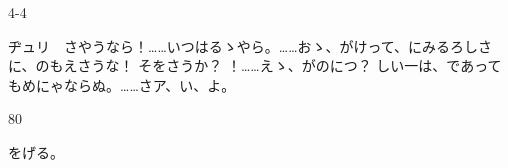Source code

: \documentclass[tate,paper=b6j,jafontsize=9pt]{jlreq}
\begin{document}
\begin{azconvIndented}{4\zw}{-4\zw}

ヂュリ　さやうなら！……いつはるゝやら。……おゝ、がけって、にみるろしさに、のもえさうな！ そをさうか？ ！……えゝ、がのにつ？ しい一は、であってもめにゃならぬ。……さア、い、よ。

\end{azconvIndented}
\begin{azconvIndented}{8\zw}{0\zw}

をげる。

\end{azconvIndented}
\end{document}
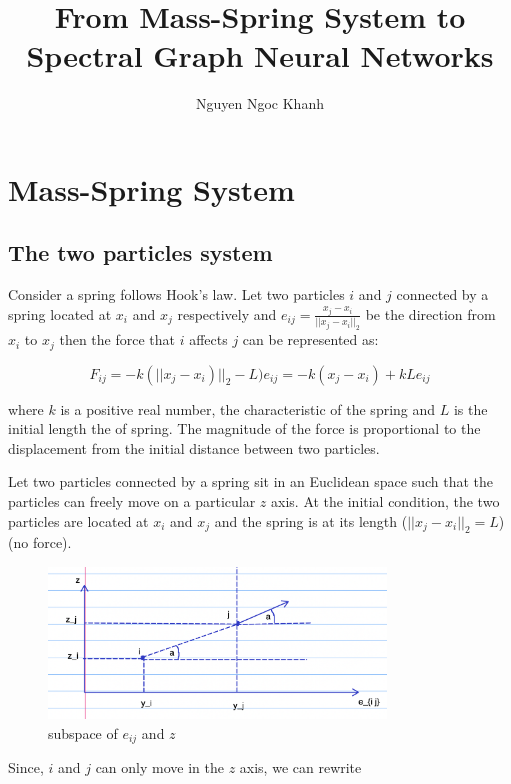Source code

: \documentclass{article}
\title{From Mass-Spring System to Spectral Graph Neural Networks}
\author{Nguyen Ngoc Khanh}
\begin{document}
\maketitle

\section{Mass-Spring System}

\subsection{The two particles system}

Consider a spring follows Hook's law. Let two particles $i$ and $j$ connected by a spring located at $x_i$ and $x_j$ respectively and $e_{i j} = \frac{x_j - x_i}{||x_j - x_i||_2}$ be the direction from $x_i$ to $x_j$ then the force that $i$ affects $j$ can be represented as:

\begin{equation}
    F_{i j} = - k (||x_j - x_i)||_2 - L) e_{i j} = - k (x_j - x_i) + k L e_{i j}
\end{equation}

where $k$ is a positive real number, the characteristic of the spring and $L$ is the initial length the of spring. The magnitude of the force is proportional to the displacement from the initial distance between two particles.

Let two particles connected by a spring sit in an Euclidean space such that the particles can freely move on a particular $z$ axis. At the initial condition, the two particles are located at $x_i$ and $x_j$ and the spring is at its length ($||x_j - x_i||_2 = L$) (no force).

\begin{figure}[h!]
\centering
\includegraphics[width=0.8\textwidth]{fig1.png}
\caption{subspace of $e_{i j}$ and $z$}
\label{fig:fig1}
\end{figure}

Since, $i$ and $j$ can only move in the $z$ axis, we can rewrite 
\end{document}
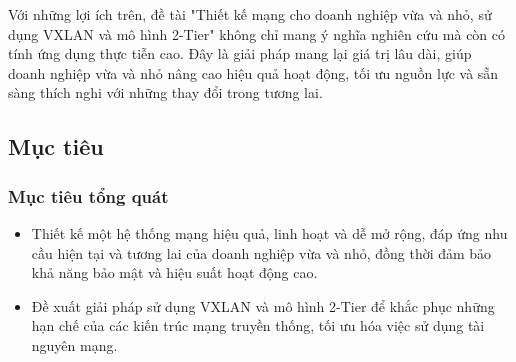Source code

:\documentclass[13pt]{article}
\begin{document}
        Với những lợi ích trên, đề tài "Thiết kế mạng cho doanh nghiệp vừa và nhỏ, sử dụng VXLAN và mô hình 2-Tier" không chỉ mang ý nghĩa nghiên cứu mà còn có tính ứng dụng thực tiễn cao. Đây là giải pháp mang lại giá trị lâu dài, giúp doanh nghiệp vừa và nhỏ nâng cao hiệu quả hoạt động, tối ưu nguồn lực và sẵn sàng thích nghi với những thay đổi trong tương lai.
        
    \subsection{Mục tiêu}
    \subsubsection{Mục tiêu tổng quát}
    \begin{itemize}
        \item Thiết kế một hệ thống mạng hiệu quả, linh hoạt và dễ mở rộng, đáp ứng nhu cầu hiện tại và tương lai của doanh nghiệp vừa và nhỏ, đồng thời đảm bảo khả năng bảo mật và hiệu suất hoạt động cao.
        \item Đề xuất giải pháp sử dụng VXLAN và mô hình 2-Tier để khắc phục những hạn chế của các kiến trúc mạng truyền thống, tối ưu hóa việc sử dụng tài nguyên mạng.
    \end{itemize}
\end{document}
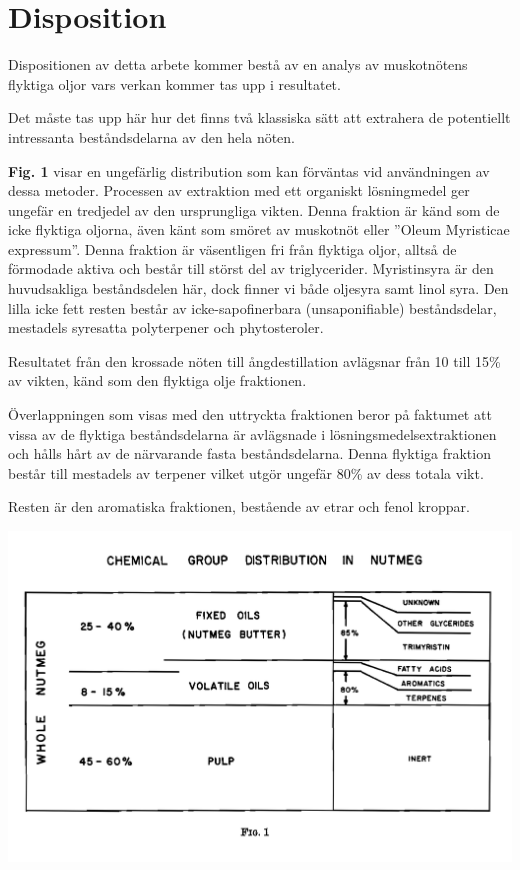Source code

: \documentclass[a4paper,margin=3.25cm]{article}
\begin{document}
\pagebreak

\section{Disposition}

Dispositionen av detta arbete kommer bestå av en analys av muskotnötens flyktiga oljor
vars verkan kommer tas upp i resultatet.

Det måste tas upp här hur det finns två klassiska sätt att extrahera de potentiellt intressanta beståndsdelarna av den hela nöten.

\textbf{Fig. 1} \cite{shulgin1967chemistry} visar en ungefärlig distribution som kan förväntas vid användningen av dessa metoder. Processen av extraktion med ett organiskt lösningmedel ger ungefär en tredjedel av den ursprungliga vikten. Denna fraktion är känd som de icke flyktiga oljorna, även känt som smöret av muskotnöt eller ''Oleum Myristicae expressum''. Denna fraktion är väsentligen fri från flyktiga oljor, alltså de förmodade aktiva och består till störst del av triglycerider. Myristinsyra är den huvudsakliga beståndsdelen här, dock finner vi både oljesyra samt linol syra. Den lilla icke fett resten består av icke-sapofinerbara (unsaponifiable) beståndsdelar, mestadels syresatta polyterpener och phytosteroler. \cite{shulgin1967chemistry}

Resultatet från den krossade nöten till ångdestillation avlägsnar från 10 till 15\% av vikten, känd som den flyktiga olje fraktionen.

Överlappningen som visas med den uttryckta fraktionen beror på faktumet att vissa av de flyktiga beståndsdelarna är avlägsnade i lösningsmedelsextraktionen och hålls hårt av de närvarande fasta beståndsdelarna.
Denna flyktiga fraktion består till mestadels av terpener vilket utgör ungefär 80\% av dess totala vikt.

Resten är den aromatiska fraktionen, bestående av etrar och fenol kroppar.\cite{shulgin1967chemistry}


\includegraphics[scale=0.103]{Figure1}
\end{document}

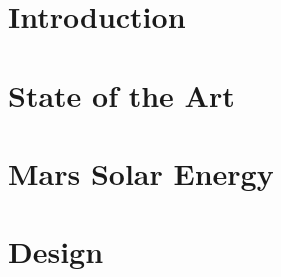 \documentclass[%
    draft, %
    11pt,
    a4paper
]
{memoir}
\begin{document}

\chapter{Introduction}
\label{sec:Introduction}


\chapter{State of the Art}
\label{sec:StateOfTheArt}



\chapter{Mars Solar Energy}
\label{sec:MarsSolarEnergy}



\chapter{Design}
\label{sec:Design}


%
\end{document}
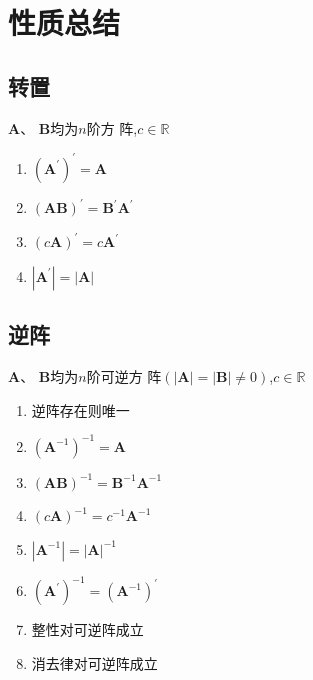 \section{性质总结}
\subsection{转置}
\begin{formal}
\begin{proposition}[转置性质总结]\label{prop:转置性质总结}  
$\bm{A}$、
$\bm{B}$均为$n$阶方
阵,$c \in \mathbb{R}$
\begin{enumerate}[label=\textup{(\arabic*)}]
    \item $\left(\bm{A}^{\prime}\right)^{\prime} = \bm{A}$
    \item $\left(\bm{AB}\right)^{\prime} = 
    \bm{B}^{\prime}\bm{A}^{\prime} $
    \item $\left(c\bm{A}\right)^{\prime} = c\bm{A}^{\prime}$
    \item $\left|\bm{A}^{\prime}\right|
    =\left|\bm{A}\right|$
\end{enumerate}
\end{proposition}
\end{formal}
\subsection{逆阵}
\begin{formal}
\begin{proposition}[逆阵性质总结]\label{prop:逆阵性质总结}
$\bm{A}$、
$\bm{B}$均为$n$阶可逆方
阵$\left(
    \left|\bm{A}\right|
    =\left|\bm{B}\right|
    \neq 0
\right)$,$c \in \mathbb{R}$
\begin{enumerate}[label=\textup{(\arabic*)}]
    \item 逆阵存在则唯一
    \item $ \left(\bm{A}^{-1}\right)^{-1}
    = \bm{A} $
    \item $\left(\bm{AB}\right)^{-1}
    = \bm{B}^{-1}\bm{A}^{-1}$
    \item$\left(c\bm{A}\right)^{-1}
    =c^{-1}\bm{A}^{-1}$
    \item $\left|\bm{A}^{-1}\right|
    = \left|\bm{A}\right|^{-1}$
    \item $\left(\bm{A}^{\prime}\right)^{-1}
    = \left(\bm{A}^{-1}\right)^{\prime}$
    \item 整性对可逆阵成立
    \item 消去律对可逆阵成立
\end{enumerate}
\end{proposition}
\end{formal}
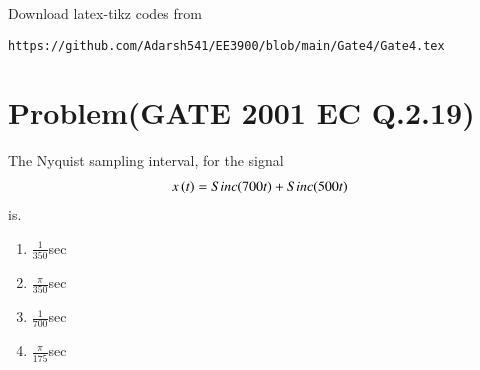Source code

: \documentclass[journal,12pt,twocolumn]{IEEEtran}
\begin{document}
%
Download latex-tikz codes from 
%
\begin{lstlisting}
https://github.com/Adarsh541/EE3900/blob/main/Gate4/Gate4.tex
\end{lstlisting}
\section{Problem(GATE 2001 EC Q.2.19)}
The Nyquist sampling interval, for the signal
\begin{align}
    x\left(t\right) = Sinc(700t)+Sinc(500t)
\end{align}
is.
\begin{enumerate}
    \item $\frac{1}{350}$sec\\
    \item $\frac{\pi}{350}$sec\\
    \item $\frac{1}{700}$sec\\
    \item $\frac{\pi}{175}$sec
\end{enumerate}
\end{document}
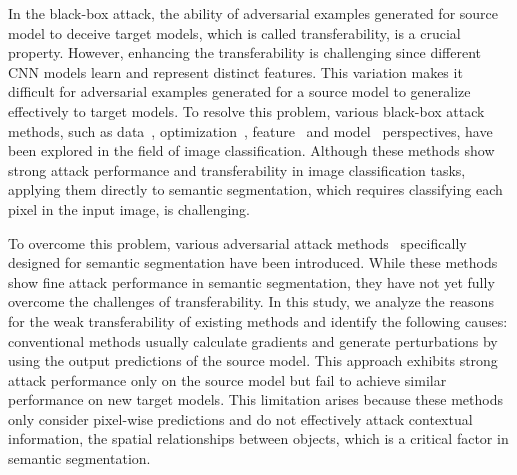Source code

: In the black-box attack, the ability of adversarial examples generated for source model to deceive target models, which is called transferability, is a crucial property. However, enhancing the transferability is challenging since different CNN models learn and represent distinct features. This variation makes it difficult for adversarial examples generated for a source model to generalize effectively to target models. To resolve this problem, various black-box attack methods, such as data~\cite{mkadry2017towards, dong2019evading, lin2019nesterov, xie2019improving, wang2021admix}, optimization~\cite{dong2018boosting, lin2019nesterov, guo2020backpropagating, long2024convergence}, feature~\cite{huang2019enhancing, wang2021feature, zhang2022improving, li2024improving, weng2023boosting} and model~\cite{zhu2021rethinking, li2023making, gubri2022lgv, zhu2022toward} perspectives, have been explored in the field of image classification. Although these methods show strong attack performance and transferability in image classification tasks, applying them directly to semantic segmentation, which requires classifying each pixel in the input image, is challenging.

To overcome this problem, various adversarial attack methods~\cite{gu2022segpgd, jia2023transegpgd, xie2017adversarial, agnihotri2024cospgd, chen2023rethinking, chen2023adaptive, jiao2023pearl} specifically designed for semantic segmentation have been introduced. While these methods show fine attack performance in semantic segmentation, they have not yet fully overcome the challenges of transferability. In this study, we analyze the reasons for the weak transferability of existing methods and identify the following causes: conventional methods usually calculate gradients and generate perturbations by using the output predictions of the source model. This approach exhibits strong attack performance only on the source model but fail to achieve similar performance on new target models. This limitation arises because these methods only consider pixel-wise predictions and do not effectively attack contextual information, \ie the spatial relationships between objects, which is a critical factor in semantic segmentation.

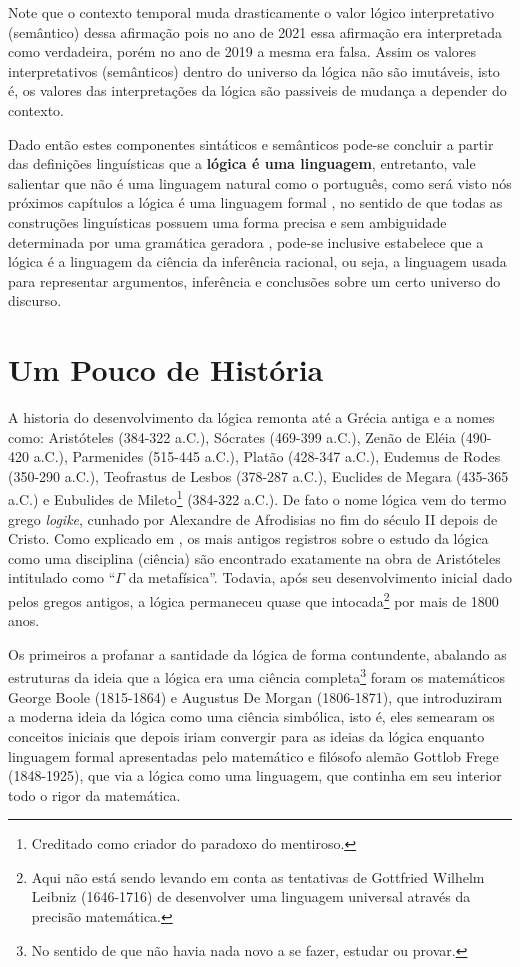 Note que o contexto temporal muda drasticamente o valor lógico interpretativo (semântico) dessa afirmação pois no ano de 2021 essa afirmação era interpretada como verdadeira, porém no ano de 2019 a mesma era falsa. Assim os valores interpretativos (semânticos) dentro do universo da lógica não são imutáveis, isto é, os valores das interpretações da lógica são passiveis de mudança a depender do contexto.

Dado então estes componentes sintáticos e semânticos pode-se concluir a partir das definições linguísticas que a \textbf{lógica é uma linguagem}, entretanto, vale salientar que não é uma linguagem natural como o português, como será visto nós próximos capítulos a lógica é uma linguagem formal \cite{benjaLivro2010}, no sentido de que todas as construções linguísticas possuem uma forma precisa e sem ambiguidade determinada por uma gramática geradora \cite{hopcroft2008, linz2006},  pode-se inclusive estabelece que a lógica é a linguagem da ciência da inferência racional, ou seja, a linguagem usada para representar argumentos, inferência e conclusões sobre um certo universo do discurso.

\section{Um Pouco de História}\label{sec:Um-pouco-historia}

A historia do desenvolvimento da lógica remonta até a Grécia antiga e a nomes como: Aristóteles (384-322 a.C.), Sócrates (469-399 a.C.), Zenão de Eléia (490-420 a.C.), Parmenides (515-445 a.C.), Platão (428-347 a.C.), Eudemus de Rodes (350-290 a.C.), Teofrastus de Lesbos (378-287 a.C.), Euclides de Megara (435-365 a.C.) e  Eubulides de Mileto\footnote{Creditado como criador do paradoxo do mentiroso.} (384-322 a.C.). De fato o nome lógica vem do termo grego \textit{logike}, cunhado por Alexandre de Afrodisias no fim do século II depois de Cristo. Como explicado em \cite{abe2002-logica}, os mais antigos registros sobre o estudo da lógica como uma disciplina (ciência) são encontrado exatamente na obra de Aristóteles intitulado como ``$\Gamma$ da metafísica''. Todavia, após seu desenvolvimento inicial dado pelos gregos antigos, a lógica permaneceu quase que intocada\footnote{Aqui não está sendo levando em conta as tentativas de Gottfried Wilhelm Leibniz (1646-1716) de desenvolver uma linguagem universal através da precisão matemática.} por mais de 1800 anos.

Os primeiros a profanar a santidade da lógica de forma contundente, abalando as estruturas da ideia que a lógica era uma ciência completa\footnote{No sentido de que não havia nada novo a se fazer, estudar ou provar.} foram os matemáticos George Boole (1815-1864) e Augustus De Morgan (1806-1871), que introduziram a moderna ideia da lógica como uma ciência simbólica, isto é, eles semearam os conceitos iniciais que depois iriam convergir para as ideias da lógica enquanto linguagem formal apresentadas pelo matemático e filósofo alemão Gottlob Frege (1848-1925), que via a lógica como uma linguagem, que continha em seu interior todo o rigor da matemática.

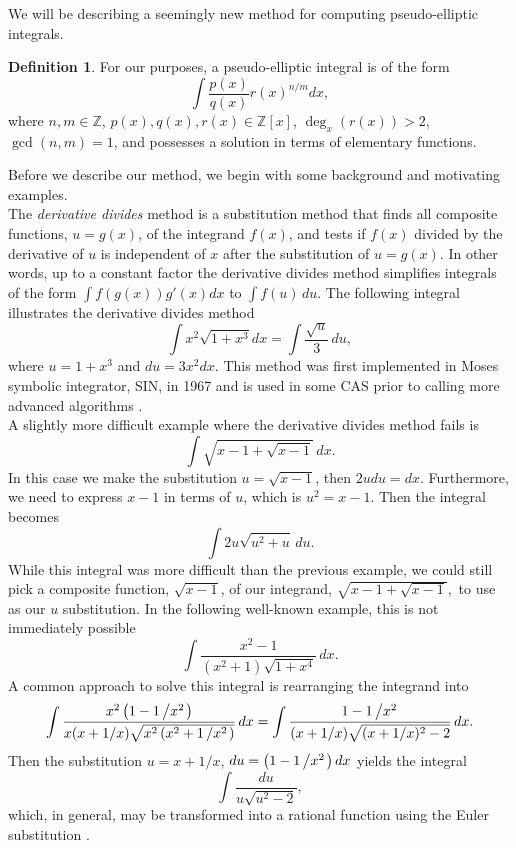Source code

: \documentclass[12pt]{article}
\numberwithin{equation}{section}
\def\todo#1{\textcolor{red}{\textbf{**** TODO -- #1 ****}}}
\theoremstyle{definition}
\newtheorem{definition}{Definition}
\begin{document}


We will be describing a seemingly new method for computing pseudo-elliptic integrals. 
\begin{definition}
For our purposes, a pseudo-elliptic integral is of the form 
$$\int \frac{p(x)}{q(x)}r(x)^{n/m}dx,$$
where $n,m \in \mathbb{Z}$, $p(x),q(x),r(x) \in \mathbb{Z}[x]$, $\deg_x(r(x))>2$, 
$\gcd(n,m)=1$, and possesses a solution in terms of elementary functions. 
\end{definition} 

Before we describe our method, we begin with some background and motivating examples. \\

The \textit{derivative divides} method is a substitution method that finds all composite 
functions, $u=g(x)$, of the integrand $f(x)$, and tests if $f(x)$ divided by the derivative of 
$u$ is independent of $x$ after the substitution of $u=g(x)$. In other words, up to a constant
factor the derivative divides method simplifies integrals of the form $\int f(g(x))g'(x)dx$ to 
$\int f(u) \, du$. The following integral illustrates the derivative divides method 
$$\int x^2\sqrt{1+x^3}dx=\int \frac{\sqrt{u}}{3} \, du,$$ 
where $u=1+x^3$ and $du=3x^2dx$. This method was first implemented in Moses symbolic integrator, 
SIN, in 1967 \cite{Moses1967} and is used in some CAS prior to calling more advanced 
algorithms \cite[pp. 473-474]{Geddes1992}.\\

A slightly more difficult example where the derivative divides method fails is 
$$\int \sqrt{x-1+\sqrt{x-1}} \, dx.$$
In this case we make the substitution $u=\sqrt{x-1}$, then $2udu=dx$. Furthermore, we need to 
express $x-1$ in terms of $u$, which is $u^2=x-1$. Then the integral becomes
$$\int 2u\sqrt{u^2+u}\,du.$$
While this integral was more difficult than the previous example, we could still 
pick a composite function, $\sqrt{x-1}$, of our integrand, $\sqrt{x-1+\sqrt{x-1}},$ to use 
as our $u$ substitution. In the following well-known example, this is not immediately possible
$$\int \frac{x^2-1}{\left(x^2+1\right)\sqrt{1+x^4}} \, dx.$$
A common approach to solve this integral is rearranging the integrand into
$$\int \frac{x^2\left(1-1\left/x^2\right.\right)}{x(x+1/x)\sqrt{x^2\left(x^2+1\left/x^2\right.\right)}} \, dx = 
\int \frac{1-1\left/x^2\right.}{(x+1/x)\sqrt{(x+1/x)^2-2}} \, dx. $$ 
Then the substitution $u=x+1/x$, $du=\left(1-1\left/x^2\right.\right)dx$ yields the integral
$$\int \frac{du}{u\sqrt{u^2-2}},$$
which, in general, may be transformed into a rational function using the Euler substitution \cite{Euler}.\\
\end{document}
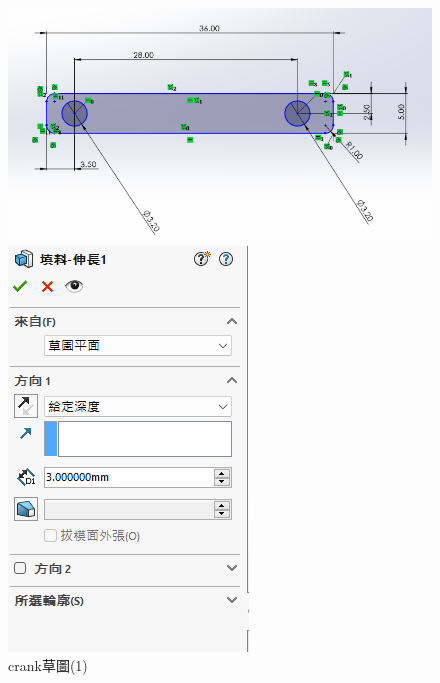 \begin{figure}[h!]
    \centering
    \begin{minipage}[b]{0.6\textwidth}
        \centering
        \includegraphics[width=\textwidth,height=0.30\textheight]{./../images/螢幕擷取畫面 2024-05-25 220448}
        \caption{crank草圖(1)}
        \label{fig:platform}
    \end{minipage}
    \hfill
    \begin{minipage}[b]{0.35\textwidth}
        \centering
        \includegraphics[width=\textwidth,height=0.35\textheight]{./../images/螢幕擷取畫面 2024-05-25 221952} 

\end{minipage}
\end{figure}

------

When a line holds the string "functions", pull it out of the listing.

• [Solution]:
$\gcd(n,m)=1$, and possesses a solution in terms of elementary functions. 
functions, $u=g(x)$, of the integrand $f(x)$, and tests if $f(x)$ divided by the derivative of 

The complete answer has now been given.